TASK TO COMPLETE:
Among the records below, find the line that has "simplified structure of"; from there, give the lines again exactly, and stop after the line that has "When the first".

______________________________

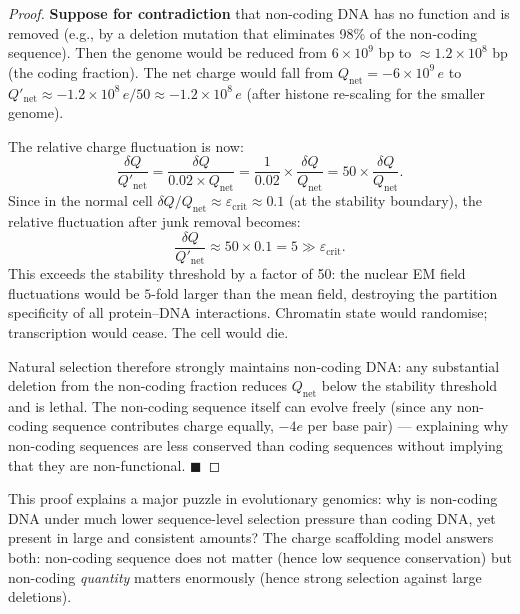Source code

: \begin{proof}
\textbf{Suppose for contradiction} that non-coding DNA has no function
and is removed (e.g., by a deletion mutation that eliminates 98\% of
the non-coding sequence). Then the genome would be reduced from
$6\times 10^9$ bp to $\approx 1.2\times 10^8$ bp (the coding fraction).
The net charge would fall from $Q_{\mathrm{net}} = -6\times 10^9\,e$ to
$Q'_{\mathrm{net}} \approx -1.2\times 10^8\,e / 50 \approx -1.2\times
10^8\,e$ (after histone re-scaling for the smaller genome).

The relative charge fluctuation is now:
\begin{equation}
  \frac{\delta Q}{Q'_{\mathrm{net}}} = \frac{\delta Q}{0.02 \times Q_{\mathrm{net}}}
    = \frac{1}{0.02} \times \frac{\delta Q}{Q_{\mathrm{net}}}
    = 50 \times \frac{\delta Q}{Q_{\mathrm{net}}}.
  \label{eq:junk_removal}
\end{equation}
Since in the normal cell $\delta Q / Q_{\mathrm{net}} \approx
\varepsilon_{\mathrm{crit}} \approx 0.1$ (at the stability boundary),
the relative fluctuation after junk removal becomes:
\begin{equation}
  \frac{\delta Q}{Q'_{\mathrm{net}}} \approx 50 \times 0.1 = 5 \gg \varepsilon_{\mathrm{crit}}.
  \label{eq:junk_catastrophe}
\end{equation}
This exceeds the stability threshold by a factor of 50: the nuclear
EM field fluctuations would be $5$-fold larger than the mean field,
destroying the partition specificity of all protein--DNA interactions.
Chromatin state would randomise; transcription would cease. The cell
would die.

Natural selection therefore strongly maintains non-coding DNA: any
substantial deletion from the non-coding fraction reduces $Q_{\mathrm{net}}$
below the stability threshold and is lethal. The non-coding sequence
itself can evolve freely (since any non-coding sequence contributes
charge equally, $-4e$ per base pair) --- explaining why non-coding
sequences are less conserved than coding sequences without implying that
they are non-functional. $\blacksquare$
\end{proof}

\begin{remark}
This proof explains a major puzzle in evolutionary genomics: why is
non-coding DNA under much lower sequence-level selection pressure than
coding DNA, yet present in large and consistent amounts? The charge
scaffolding model answers both: non-coding sequence does not matter
(hence low sequence conservation) but non-coding \emph{quantity} matters
enormously (hence strong selection against large deletions).
\end{remark}

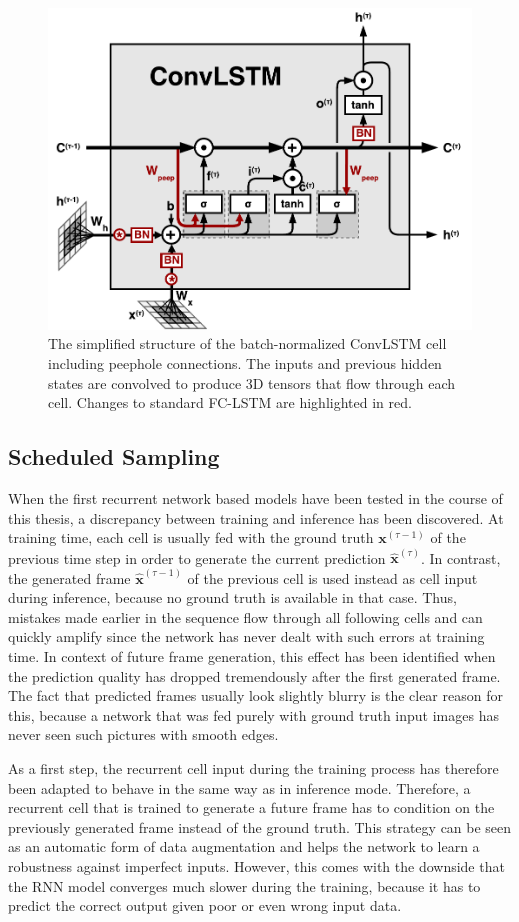 \begin{figure}[htpb]
	\centering
	\includegraphics[width=0.65\linewidth]{figures/convlstm.pdf} 
	\caption[ConvLSTM Cell]{The simplified structure of the batch-normalized ConvLSTM cell including peephole connections. The inputs and previous hidden states are convolved to produce 3D tensors that flow through each cell. Changes to standard FC-LSTM are highlighted in red.} \label{fig:convlstm-cell}
\end{figure}


\subsection{Scheduled Sampling} \label{sec:sched_sample}

When the first recurrent network based models have been tested in the course of this thesis, a discrepancy between training and inference has been discovered. At training time, each cell is usually fed with the ground truth $\textbf{x}^{(\tau-1)}$ of the previous time step in order to generate the current prediction $\hat{\textbf{x}}^{(\tau)}$. In contrast, the generated frame $ \hat{\textbf{x}}^{(\tau-1)}$ of the previous cell is used instead as cell input during inference, because no ground truth is available in that case. Thus, mistakes made earlier in the sequence flow through all following cells and can quickly amplify since the network has never dealt with such errors at training time. In context of future frame generation, this effect has been identified when the prediction quality has dropped tremendously after the first generated frame. The fact that predicted frames usually look slightly blurry is the clear reason for this, because a network that was fed purely with ground truth input images has never seen such pictures with smooth edges.

As a first step, the recurrent cell input during the training process has therefore been adapted to behave in the same way as in inference mode. Therefore, a recurrent cell that is trained to generate a future frame has to condition on the previously generated frame instead of the ground truth. This strategy can be seen as an automatic form of data augmentation and helps the network to learn a robustness against imperfect inputs. However, this comes with the downside that the RNN model converges much slower during the training, because it has to predict the correct output given poor or even wrong input data.

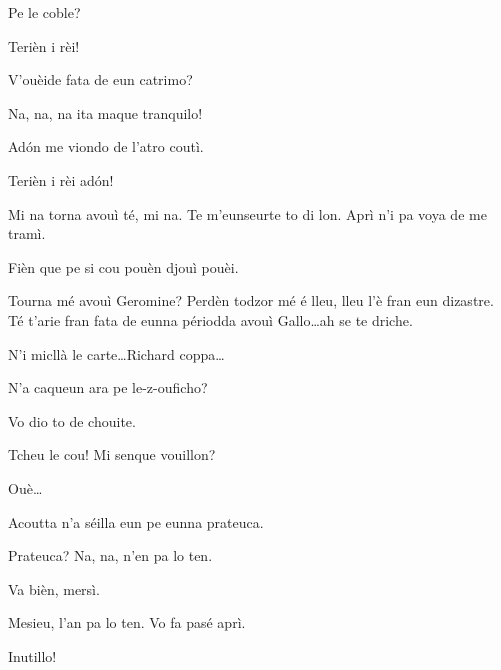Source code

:\begin{drama}
\Gerominespeaks Pe le coble?

\Tuenospeaks Terièn i rèi!

\Spritzspeaks{} V'ouèide fata de eun catrimo?

\Tcheuttespeaks Na, na, na ita maque tranquilo!

\Spritzspeaks Ad\'on me viondo de l'atro coutì.


\Tuenospeaks Terièn i rèi ad\'on!


\Gerominespeaks Mi na torna avouì té, mi na. Te m'eunseurte to di lon. Aprì n'i pa voya de me tramì.

\Saventaspeaks Fièn que pe si cou pouèn djouì pouèi.

\Richardspeaks Tourna mé avouì Geromine? Perdèn todzor mé é lleu, lleu l'è fran eun dizastre. Té t'arie fran fata de eunna périodda avouì Gallo\ldots ah se te driche.

\Tuenospeaks N'i micllà le carte\ldots Richard coppa\ldots





\Genespeaks{} N'a caqueun ara pe le-z-ouficho?

\Sandrinospeaks Vo dio to de chouite.


\Tuenospeaks Tcheu le cou! Mi senque vouillon?


\Tuenospeaks Ouè\ldots

\Sandrinospeaks Acoutta n'a séilla eun pe eunna prateuca.

\Tuenospeaks Prateuca? Na, na, n'en pa lo ten.

\Sandrinospeaks Va bièn, mersì.


\Sandrinospeaks{} Mesieu, l'an pa lo ten. Vo fa pasé aprì.

\Genespeaks{} Inutillo!


\end{drama}
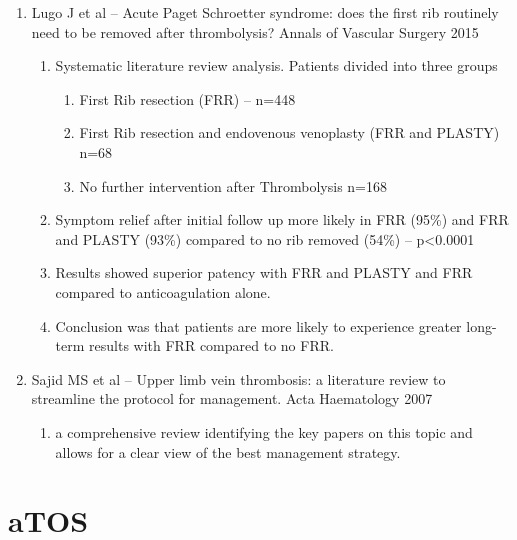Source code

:\documentclass[
]{book}
\providecommand{\tightlist}{%
  \setlength{\itemsep}{0pt}\setlength{\parskip}{0pt}}
\begin{document}
\begin{enumerate}
\def\labelenumi{\arabic{enumi}.}
\item
  Lugo J et al -- Acute Paget Schroetter syndrome: does the first rib
  routinely need to be removed after thrombolysis? Annals of Vascular
  Surgery 2015 \citet{lugoAcutePagetSchroetter2015}

  \begin{enumerate}
  \def\labelenumii{\arabic{enumii}.}
  \item
    Systematic literature review analysis. Patients divided into
    three groups

    \begin{enumerate}
    \def\labelenumiii{\arabic{enumiii}.}
    \item
      First Rib resection (FRR) -- n=448
    \item
      First Rib resection and endovenous venoplasty (FRR and
      PLASTY) n=68
    \item
      No further intervention after Thrombolysis n=168
    \end{enumerate}
  \item
    Symptom relief after initial follow up more likely in FRR (95\%)
    and FRR and PLASTY (93\%) compared to no rib removed (54\%) --
    p\textless0.0001
  \item
    Results showed superior patency with FRR and PLASTY and FRR
    compared to anticoagulation alone.~
  \item
    Conclusion was that patients are more likely to experience
    greater long-term results with FRR compared to no FRR.~
  \end{enumerate}
\item
  Sajid MS et al -- Upper limb vein thrombosis: a literature review to
  streamline the protocol for management. Acta Haematology 2007
  \citet{sajidUpperLimbDeep2007}

  \begin{enumerate}
  \def\labelenumii{\arabic{enumii}.}
  \tightlist
  \item
    a comprehensive review identifying the key papers on this topic
    and allows for a clear view of the best management strategy.~
  \end{enumerate}
\end{enumerate}

\hypertarget{atos}{%
\section{aTOS}\label{atos}}
\end{document}
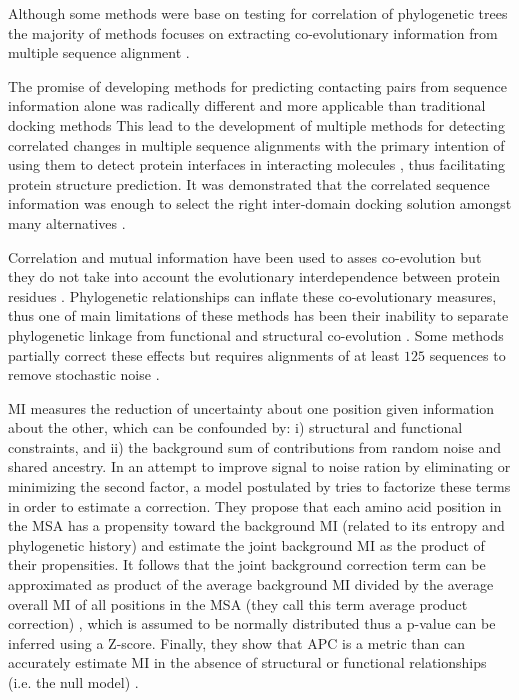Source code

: Although some methods were base on testing for correlation of phylogenetic trees the majority of methods focuses on extracting co-evolutionary information from multiple sequence alignment \cite{rohlfs2010detecting}.

The promise of developing methods for predicting contacting pairs from sequence information alone was radically different and more applicable than traditional docking methods \cite{pazos1997correlated}
This lead to the development of multiple methods for detecting correlated changes in multiple sequence alignments with the primary intention of using them to detect protein interfaces in interacting molecules \cite{pazos1997correlated}, thus facilitating protein structure prediction.
It was demonstrated that the correlated sequence information was enough to select the right inter-domain docking solution amongst many alternatives  \cite{pazos1997correlated}.

Correlation and mutual information have been used to asses co-evolution but they do not take into account the evolutionary interdependence between protein residues \cite{fares2006novel}.
Phylogenetic relationships can inflate these co-evolutionary measures, thus one of main limitations of these methods has been their inability to separate phylogenetic linkage from functional and structural co-evolution \cite{fares2006novel}.
Some methods partially correct these effects but requires alignments of at least $125$ sequences to remove stochastic noise \cite{fares2006novel:REF Gloor et al. (2005)}.

MI measures the reduction of uncertainty about one position given information about the other, which can be confounded by: i) structural and functional constraints, and ii) the background sum of contributions from random noise and shared ancestry.
In an attempt to improve signal to noise ration by eliminating or minimizing the second factor, a model postulated by \cite{dunn2008mutual} tries to factorize these terms in order to estimate a correction.
They propose that each amino acid position in the MSA has a propensity toward the background MI (related to its entropy and phylogenetic history) and estimate the joint background MI as the product of their propensities.
It follows that the joint background correction term can be approximated as product of the average background MI divided by the average overall MI of all positions in the MSA (they call this term average product correction) \cite{dunn2008mutual}, which is assumed to be normally distributed thus a p-value can be inferred using a Z-score.
Finally, they show that APC is a metric than can accurately estimate MI in the absence of structural or functional relationships (i.e. the null model) \cite{dunn2008mutual}.

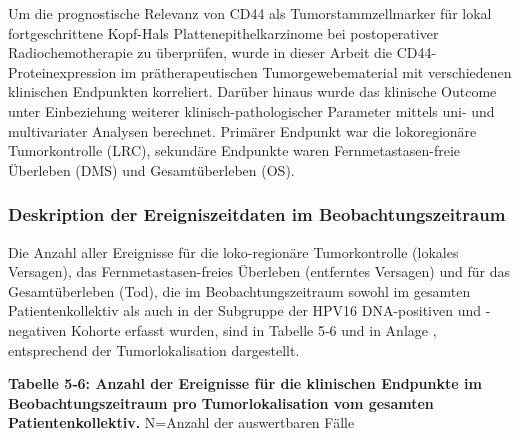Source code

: Um die prognostische Relevanz von CD44 als Tumorstammzellmarker für lokal fortgeschrittene Kopf-Hals Plattenepithelkarzinome bei postoperativer Radiochemotherapie zu überprüfen, wurde in dieser Arbeit die CD44-Proteinexpression im prätherapeutischen Tumorgewebematerial mit verschiedenen klinischen Endpunkten korreliert. Darüber hinaus wurde das klinische Outcome unter Einbeziehung weiterer klinisch-pathologischer Parameter mittels uni- und multivariater Analysen berechnet. Primärer Endpunkt war die lokoregionäre Tumorkontrolle (LRC), sekundäre Endpunkte waren Fernmetastasen-freie Überleben (DMS) und Gesamtüberleben (OS).

\hypertarget{deskription-der-ereigniszeitdaten-im-beobachtungszeitraum}{%
\subsubsection{Deskription der Ereigniszeitdaten im Beobachtungszeitraum}\label{deskription-der-ereigniszeitdaten-im-beobachtungszeitraum}}

Die Anzahl aller Ereignisse für die loko-regionäre Tumorkontrolle (lokales Versagen), das Fernmetastasen-freies Überleben (entferntes Versagen) und für das Gesamtüberleben (Tod), die im Beobachtungszeitraum sowohl im gesamten Patientenkollektiv als auch in der Subgruppe der HPV16 DNA-positiven und -negativen Kohorte erfasst wurden, sind in Tabelle 5‑6 und in Anlage , entsprechend der Tumorlokalisation dargestellt.

\textbf{Tabelle 5‑6: Anzahl der Ereignisse für die klinischen Endpunkte im Beobachtungszeitraum pro Tumorlokalisation vom gesamten Patientenkollektiv.} N=Anzahl der auswertbaren Fälle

______________________________

WRITTEN RESPONSE:
	\caption[ConvLSTM Cell]{The simplified structure of the batch-normalized ConvLSTM cell including peephole connections. The inputs and previous hidden states are convolved to produce 3D tensors that flow through each cell. Changes to standard FC-LSTM are highlighted in red.} \label{fig:convlstm-cell}
\end{figure}


\subsection{Scheduled Sampling} \label{sec:sched_sample}

When the first recurrent network based models have been tested in the course of this thesis, a discrepancy between training and inference has been discovered. At training time, each cell is usually fed with the ground truth $\textbf{x}^{(\tau-1)}$ of the previous time step in order to generate the current prediction $\hat{\textbf{x}}^{(\tau)}$. In contrast, the generated frame $ \hat{\textbf{x}}^{(\tau-1)}$ of the previous cell is used instead as cell input during inference, because no ground truth is available in that case. Thus, mistakes made earlier in the sequence flow through all following cells and can quickly amplify since the network has never dealt with such errors at training time. In context of future frame generation, this effect has been identified when the prediction quality has dropped tremendously after the first generated frame. The fact that predicted frames usually look slightly blurry is the clear reason for this, because a network that was fed purely with ground truth input images has never seen such pictures with smooth edges.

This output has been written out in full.